Subsec. (b)(7). Pub. L. 101–549, § 230(5), struck out par. (7) which read as follows: “The Congress hereby declares and establishes as a research objective, the development of propulsion systems and emission control technology to achieve standards which represent a reduction of at least 90 per centum from the average emissions of oxides of nitrogen actually measured from light duty motor vehicles manufactured in model year 1971 not subject to any Federal or State emission standard for oxides of nitrogen. The Administrator shall, by regulations promulgated within one hundred and eighty days after August 7, 1977, require each manufacturer whose sales represent at least 0.5 per centum of light duty motor vehicle sales in the United States, to build and, on a regular basis, demonstrate the operation of light duty motor vehicles that meet this research objective, in addition to any other applicable standards or requirements for other pollutants under this chapter. Such demonstration vehicles shall be submitted to the Administrator no later than model year 1979 and in each model year thereafter. Such demonstration shall, in accordance with applicable regulations, to the greatest extent possible, (A) be designed to encourage the development of new powerplant and emission control technologies that are fuel efficient, (B) assure that the demonstration vehicles are or could reasonably be expected to be within the productive capability of the manufacturers, and (C) assure the utilization of optimum engine, fuel, and emission control systems.”
Subsec. (d). Pub. L. 101–549, § 203(b)(1), substituted “provide that except where a different useful life period is specified in this subchapter” for “provide that”.
Subsec. (d)(1). Pub.

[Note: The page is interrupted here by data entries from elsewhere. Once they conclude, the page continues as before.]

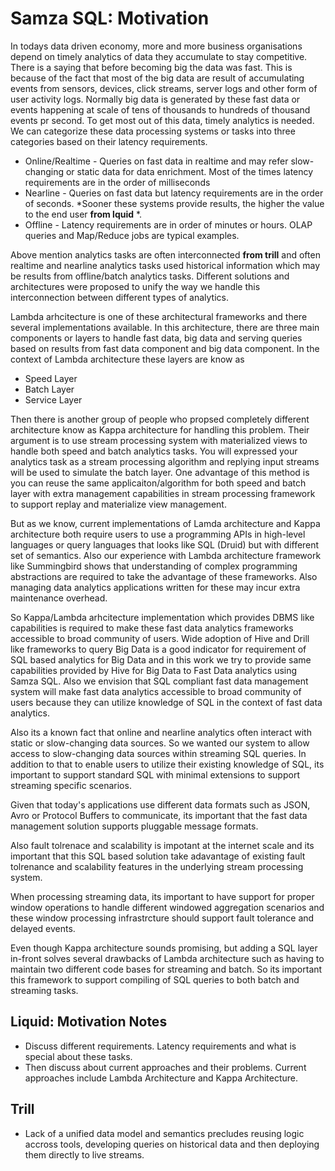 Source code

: # Samza SQL: Motivation
In todays data driven economy, more and more business organisations depend on timely analytics of data they accumulate to stay competitive. There is a saying that before becoming big the data was fast. This is because of the fact that most of the big data are result of accumulating events from sensors, devices, click streams, server logs and other form of user activity logs. Normally big data is generated by these fast data or events happening at scale of tens of thousands to hundreds of thousand events pr second. To get most out of this data, timely analytics is needed. We can categorize these data processing systems or tasks into three categories based on their latency requirements.

* Online/Realtime - Queries on fast data in realtime and may refer slow-changing or static data for data enrichment. Most of the times latency requirements are in the order of milliseconds
* Nearline - Queries on fast data but latency requirements are in the order of seconds. *Sooner these systems provide results, the higher the value to the end user **from lquid** *.
* Offline - Latency requirements are in order of minutes or hours. OLAP queries and Map/Reduce jobs are typical examples.

Above mention analytics tasks are often interconnected **from trill** and often realtime and nearline analytics tasks used historical information which may be results from offline/batch analytics tasks. Different solutions and architectures were proposed to unify the way we handle this interconnection between different types of analytics. 

Lambda arhcitecture is one of these architectural frameworks and there several implementations available. In this architecture, there are three main components or layers to handle fast data, big data and serving queries based on results from fast data component and big data component. In the context of Lambda architecture these layers are know as

- Speed Layer
- Batch Layer
- Service Layer 

Then there is another group of people who propsed completely different architecture know as Kappa architecture for handling this problem. Their argument is to use stream processing system with materialized views to handle both speed and batch analytics tasks. You will expressed your analytics task as a stream processing algorithm and replying input streams will be used to simulate the batch layer. One advantage of this method is you can reuse the same applicaiton/algorithm for both speed and batch layer with extra management capabilities in stream processing framework to support replay and materialize view management.

But as we know, current implementations of Lamda architecture and Kappa architecture both require users to use a programming APIs in high-level languages or query languages that looks like SQL (Druid) but with different set of semantics. Also our experience with Lambda architecture framework like Summingbird shows that understanding of complex programming abstractions are required to take the advantage of these frameworks. Also managing data analytics applications written for these may incur extra maintenance overhead. 

So Kappa/Lambda arhcitecture implementation which provides DBMS like capabilities is required to make these fast data analytics frameworks accessible to broad community of users. Wide adoption of Hive and Drill like frameworks to query Big Data is a good indicator for requirement of SQL based analytics for Big Data and in this work we try to provide same capabilities provided by Hive for Big Data to Fast Data analytics using Samza SQL. Also we envision that SQL compliant fast data management system will make fast data analytics accessible to broad community of users because they can utilize knowledge of SQL in the context of fast data analytics. 

Also its a known fact that online and nearline analytics often interact with static or slow-changing data sources. So we wanted our system to allow access to slow-changing data sources within streaming SQL queries. In addition to that to enable users to utilize their existing knowledge of SQL, its important to support standard SQL with minimal extensions to support streaming specific scenarios. 

Given that today's applications use different data formats such as JSON, Avro or Protocol Buffers to communicate, its important that the fast data management solution supports pluggable message formats. 

Also fault tolrenace and scalability is impotant at the internet scale and its important that this SQL based solution take adavantage of existing fault tolrenance and scalability features in the underlying stream processing system. 

When processing streaming data, its important to have support for proper window operations to handle different windowed aggregation scenarios and these window processing infrastrcture should support fault tolerance and delayed events.

Even though Kappa architecture sounds promising, but adding a SQL layer in-front solves several drawbacks of Lambda architecture such as having to maintain two different code bases for streaming and batch. So its important this framework to support compiling of SQL queries to both batch and streaming tasks.

## Liquid: Motivation Notes

- Discuss different requirements. Latency requirements and what is special about these tasks.
- Then discuss about current approaches and their problems. Current approaches include Lambda Architecture and Kappa Architecture.

## Trill

- Lack of a unified data model and semantics precludes reusing logic accross tools, developing queries on historical data and then deploying them directly to live streams.

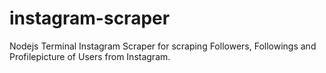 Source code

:# instagram-scraper
Nodejs Terminal Instagram Scraper for scraping Followers, Followings and Profilepicture of Users from Instagram.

L. 101–549, § 203(b)(2), (3), inserted “and light-duty trucks up to 3,750 lbs. LVW and up to 6,000 lbs. GVWR” after “engines” and substituted for semicolon at end “, except that in the case of any requirement of this section which first becomes applicable after November 15, 1990, where the useful life period is not otherwise specified for such vehicles and engines, the period shall be 10 years or 100,000 miles (or the equivalent), whichever first occurs, with testing for purposes of in-use compliance under section 7541 of this title up to (but not beyond) 7 years or 75,000 miles (or the equivalent), whichever first occurs;”.
Subsec. (f). Pub. L. 101–549, § 207(b), added (after subsec. (m) at end) subsec. (f) relating to regulations applicable to buses for model years after 1990.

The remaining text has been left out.